He rattled on about his wedding and the graces of Constance and their future prospects, calling my attention to his captain’s shoulder-straps and the triple gold arabesque on his sleeve and fatigue cap. I believe I listened as much to the music of his spurs and sabre as I did to his boyish babble, and at last we stood under the elms on the Fourth Street corner of the square opposite the Lethal Chamber. Then he laughed and asked me what I wanted with him. I motioned him to a seat on a bench under the electric light, and sat down beside him. He looked at me curiously, with that same searching glance which I hate and fear so in doctors. I felt the insult of his look, but he did not know it, and I carefully concealed my feelings.
“Well, old chap,” he inquired, “what can I do for you?”
I drew from my pocket the manuscript and notes of the Imperial Dynasty of America, and, looking him in the eye, said:
“I will tell you. On your word as a soldier, promise me to read this manuscript from beginning to end, without asking me a question. Promise me to read these notes in the same way, and promise to me to listen to what I have to tell later.”
“I promise, if you wish it,” he said, pleasantly. “Give me the paper, Hildred.”
He began to read, raising his eyebrows with a puzzled, whimsical air, which made me tremble with suppressed anger. As he advanced, his eyebrows contracted, and his lips seemed to form the word “rubbish.”
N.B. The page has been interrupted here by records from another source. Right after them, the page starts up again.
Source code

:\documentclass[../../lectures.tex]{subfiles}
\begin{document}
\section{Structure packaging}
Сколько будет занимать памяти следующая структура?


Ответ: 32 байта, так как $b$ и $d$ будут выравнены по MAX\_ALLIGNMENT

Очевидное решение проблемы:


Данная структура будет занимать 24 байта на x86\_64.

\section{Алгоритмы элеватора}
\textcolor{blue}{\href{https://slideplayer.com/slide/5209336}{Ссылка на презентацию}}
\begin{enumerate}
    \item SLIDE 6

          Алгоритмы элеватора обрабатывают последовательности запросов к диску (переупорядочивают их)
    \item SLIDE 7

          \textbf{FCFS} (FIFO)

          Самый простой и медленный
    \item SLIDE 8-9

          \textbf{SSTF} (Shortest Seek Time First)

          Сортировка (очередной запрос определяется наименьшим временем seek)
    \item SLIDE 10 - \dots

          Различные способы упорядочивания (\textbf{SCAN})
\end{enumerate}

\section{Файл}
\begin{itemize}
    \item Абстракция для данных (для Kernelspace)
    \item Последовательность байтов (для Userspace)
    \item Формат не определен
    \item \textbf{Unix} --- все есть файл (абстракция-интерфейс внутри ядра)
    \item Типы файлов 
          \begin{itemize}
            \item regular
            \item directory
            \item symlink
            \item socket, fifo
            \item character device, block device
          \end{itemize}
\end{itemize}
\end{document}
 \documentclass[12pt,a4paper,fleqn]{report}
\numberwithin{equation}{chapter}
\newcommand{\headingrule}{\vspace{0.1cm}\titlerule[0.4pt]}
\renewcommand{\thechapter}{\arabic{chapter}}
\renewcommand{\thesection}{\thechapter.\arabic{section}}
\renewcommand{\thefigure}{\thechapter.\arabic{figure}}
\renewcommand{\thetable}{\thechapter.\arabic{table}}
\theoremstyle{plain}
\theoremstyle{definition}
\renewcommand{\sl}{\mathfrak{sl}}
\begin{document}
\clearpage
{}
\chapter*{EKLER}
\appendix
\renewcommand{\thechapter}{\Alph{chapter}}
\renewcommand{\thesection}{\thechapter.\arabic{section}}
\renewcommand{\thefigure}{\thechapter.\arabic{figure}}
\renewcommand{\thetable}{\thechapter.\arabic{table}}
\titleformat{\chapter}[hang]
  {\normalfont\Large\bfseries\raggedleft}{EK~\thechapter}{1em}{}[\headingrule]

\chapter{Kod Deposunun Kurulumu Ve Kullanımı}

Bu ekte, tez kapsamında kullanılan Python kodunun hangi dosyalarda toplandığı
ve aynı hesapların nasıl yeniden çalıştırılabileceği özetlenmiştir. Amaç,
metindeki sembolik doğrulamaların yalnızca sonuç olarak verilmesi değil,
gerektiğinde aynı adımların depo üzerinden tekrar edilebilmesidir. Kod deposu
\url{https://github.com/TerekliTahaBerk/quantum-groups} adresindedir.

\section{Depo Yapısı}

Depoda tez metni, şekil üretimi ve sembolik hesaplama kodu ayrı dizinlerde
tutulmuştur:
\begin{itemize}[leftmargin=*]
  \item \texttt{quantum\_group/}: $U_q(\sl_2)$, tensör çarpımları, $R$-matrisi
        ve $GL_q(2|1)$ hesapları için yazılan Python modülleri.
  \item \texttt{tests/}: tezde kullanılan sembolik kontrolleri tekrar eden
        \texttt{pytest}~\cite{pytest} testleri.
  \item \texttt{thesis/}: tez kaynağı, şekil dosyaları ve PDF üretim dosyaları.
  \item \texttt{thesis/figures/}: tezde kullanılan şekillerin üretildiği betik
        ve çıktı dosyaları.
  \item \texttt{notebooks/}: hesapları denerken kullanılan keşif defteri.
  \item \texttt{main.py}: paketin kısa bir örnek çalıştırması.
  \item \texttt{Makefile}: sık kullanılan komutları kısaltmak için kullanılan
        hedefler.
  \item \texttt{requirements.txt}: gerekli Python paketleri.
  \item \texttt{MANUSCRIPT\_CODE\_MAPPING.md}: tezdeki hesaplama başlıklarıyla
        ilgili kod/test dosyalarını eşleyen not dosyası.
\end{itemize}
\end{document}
Then he looked slightly bored, but apparently for my sake read, with an attempt at interest, which presently ceased to be an effort. He started when, in the closely written pages he came to his own name, and when he came to mine he lowered the paper and looked sharply at me for a moment. But he kept his word, and resumed his reading, and I let the half-formed question die on his lips unanswered. When he came to the end and read the signature of Mr. Wilde, he folded the paper carefully and returned it to me. I handed him the notes, and he settled back, pushing his fatigue cap up to his forehead with a boyish gesture which I remembered so well in school. I watched his face as he read, and when he finished I took the notes, with the manuscript, and placed them in my pocket. Then I unfolded a scroll marked with the Yellow Sign. He saw the sign, but he did not seem to recognize it, and I called his attention to it somewhat sharply.